I knew that this day, the very same day he landed here, the genius at war, King Genod, would launch his aerial armada against Zandikar. The walls would avail nothing. Assailed at a hundred points within the city itself, Zandikar must fall.
* * *
Chapter Eighteen
Pur Zeg, Prince of Vallia, Krzy
Had Miam not been the great-granddaughter of old King Zinna and the rightful heir to the throne, or had Starkey the Wersting realized enough to have had her killed, or had some other reason debarred her from being the pawn in my machinations, I believe Zena Iztar, whose supernatural powers were of an extent I could not comprehend, would have found some other road for me and my comrades to preserve the city of Zandikar. I did not believe she would have plotted as she had only to let all go to waste. No help in the shape of a vast sky army was to be expected from the Savanti. They might transit more Savapims. As for the Star Lords, well, the Everoinye had been very quiet of late and I fancied that was because in this internecine war of the inner sea they backed the Greens.

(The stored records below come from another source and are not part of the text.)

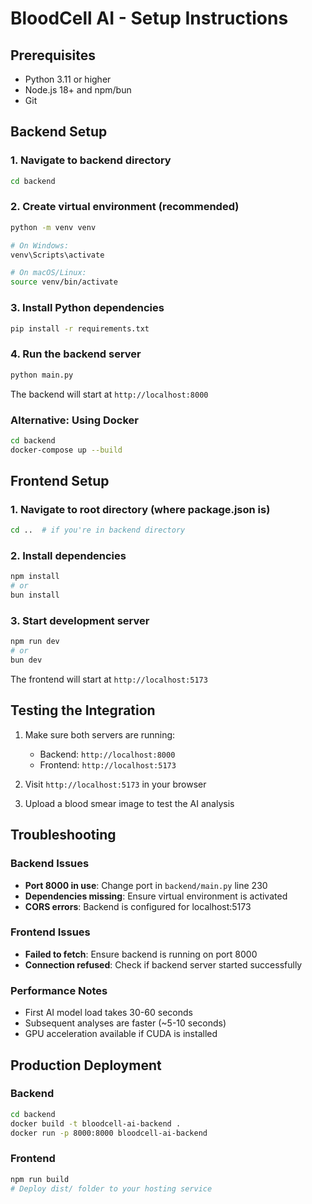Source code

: # BloodCell AI - Setup Instructions

## Prerequisites
- Python 3.11 or higher
- Node.js 18+ and npm/bun
- Git

## Backend Setup

### 1. Navigate to backend directory
```bash
cd backend
```

### 2. Create virtual environment (recommended)
```bash
python -m venv venv

# On Windows:
venv\Scripts\activate

# On macOS/Linux:
source venv/bin/activate
```

### 3. Install Python dependencies
```bash
pip install -r requirements.txt
```

### 4. Run the backend server
```bash
python main.py
```

The backend will start at `http://localhost:8000`

### Alternative: Using Docker
```bash
cd backend
docker-compose up --build
```

## Frontend Setup

### 1. Navigate to root directory (where package.json is)
```bash
cd ..  # if you're in backend directory
```

### 2. Install dependencies
```bash
npm install
# or
bun install
```

### 3. Start development server
```bash
npm run dev
# or
bun dev
```

The frontend will start at `http://localhost:5173`

## Testing the Integration

1. Make sure both servers are running:
   - Backend: `http://localhost:8000`
   - Frontend: `http://localhost:5173`

2. Visit `http://localhost:5173` in your browser

3. Upload a blood smear image to test the AI analysis

## Troubleshooting

### Backend Issues
- **Port 8000 in use**: Change port in `backend/main.py` line 230
- **Dependencies missing**: Ensure virtual environment is activated
- **CORS errors**: Backend is configured for localhost:5173

### Frontend Issues
- **Failed to fetch**: Ensure backend is running on port 8000
- **Connection refused**: Check if backend server started successfully

### Performance Notes
- First AI model load takes 30-60 seconds
- Subsequent analyses are faster (~5-10 seconds)
- GPU acceleration available if CUDA is installed

## Production Deployment

### Backend
```bash
cd backend
docker build -t bloodcell-ai-backend .
docker run -p 8000:8000 bloodcell-ai-backend
```

### Frontend
```bash
npm run build
# Deploy dist/ folder to your hosting service
```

The damned fliers and flyers of King Genod landed on the flat expanse outside the soldiers’ camps. I made myself stand and watch them. I counted. At least a hundred vollers, and perhaps merely twenty fluttrells, turning their headvanes with the wind as they landed with widespread feet and downturned tails, amid much wing-fluttering and dust. Their riders were ill-trained. That made sense in a society like the one of the inner sea where airboats and saddle-birds were exotic phenomena.